• Task
Based on the entries below, how many lines contain the word "kernel"? Respond with only the number.

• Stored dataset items
::::::::

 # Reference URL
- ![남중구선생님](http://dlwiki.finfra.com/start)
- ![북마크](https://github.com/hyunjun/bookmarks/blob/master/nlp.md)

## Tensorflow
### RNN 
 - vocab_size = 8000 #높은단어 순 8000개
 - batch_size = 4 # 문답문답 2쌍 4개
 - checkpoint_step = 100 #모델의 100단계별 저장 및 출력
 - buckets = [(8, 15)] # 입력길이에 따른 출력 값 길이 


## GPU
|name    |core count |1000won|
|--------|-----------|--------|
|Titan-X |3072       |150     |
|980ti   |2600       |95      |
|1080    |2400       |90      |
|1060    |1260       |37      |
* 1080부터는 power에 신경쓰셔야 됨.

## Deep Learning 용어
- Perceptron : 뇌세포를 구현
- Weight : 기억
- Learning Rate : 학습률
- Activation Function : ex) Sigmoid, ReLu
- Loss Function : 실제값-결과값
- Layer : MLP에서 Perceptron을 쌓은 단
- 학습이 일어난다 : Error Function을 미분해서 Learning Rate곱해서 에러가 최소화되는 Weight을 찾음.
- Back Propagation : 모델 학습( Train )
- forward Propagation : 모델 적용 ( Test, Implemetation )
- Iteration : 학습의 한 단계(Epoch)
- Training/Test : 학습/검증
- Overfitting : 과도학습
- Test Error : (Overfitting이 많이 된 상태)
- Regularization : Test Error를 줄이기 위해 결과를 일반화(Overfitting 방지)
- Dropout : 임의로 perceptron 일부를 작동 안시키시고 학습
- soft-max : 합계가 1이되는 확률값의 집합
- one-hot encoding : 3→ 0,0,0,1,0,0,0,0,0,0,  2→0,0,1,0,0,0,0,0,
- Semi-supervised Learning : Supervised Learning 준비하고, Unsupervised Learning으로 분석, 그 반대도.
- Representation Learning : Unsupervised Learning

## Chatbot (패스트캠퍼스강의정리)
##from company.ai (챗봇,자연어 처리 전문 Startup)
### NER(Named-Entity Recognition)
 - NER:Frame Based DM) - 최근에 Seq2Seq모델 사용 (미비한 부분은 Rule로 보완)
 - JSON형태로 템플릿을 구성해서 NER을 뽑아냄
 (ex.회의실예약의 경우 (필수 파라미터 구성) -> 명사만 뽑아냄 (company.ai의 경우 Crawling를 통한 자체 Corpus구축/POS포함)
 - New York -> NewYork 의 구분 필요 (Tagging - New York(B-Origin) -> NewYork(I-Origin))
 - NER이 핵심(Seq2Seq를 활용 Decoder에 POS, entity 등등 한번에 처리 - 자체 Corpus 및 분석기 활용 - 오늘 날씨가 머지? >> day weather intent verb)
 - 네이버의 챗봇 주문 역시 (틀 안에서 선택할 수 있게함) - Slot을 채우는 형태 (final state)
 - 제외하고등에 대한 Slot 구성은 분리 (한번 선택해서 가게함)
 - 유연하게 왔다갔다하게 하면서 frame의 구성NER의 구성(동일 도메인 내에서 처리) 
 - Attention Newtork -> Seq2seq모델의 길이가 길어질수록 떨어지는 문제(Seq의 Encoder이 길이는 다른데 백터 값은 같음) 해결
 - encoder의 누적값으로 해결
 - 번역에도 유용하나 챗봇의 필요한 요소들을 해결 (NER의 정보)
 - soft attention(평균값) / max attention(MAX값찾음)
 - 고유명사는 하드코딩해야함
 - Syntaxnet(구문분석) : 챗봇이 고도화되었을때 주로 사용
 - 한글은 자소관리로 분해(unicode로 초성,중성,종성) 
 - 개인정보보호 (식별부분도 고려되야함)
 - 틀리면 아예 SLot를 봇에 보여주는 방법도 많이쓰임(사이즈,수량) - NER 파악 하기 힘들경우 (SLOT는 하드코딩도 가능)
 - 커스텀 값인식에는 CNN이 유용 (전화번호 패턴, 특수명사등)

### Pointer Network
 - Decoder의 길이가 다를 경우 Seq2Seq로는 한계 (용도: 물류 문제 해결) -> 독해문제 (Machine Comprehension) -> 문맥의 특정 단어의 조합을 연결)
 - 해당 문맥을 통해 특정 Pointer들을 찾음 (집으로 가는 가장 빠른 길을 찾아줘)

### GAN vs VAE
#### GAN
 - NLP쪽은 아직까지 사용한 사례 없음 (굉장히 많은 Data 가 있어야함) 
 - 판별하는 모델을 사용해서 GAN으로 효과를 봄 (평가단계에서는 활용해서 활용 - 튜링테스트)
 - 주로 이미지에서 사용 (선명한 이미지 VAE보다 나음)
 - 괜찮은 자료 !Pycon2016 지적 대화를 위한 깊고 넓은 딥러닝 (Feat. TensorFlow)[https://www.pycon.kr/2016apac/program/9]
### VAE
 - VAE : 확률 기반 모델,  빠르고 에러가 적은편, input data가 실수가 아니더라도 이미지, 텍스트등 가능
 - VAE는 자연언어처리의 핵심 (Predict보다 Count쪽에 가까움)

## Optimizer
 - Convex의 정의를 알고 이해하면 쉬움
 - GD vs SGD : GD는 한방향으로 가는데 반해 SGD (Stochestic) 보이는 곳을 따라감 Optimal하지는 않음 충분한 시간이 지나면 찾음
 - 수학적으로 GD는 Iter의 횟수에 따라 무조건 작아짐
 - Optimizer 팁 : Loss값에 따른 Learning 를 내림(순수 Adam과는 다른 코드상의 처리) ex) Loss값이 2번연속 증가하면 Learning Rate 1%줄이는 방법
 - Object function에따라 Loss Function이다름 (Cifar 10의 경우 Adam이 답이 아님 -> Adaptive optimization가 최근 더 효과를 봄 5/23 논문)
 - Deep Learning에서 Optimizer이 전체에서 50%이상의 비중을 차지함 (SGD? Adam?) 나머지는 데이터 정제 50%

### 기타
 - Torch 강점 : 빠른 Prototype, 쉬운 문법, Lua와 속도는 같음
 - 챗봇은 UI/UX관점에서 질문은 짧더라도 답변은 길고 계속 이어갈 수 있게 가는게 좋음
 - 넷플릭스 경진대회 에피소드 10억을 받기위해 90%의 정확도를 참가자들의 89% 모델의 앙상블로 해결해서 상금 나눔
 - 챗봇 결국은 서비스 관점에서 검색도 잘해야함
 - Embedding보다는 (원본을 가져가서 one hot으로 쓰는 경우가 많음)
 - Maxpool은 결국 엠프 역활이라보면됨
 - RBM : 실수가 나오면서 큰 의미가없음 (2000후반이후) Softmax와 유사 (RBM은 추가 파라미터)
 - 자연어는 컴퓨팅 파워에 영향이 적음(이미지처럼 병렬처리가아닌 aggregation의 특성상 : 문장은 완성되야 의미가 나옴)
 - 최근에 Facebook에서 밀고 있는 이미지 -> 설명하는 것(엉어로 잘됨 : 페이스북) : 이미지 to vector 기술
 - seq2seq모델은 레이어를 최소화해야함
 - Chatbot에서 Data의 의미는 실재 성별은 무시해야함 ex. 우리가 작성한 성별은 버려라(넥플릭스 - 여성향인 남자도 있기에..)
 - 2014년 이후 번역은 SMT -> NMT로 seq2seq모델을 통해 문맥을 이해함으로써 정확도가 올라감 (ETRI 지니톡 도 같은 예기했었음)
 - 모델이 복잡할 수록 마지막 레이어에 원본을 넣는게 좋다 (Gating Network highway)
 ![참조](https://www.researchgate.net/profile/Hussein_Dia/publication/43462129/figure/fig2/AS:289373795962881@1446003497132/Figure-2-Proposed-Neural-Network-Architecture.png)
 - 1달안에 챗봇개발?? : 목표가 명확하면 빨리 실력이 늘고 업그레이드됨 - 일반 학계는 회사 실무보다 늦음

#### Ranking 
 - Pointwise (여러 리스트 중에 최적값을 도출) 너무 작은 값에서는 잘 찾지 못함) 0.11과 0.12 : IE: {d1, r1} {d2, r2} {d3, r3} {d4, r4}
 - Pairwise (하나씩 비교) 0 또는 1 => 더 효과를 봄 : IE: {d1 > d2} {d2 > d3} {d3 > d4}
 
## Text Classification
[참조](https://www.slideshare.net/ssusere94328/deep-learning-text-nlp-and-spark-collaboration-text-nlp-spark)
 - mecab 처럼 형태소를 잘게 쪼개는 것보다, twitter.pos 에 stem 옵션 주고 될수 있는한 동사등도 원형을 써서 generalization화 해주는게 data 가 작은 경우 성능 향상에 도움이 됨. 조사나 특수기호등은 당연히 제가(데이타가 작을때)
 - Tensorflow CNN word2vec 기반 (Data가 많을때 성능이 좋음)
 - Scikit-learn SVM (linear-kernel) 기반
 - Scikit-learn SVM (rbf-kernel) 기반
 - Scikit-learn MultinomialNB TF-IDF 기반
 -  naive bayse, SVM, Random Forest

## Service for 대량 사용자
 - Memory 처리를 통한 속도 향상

::::::::

• Task result
2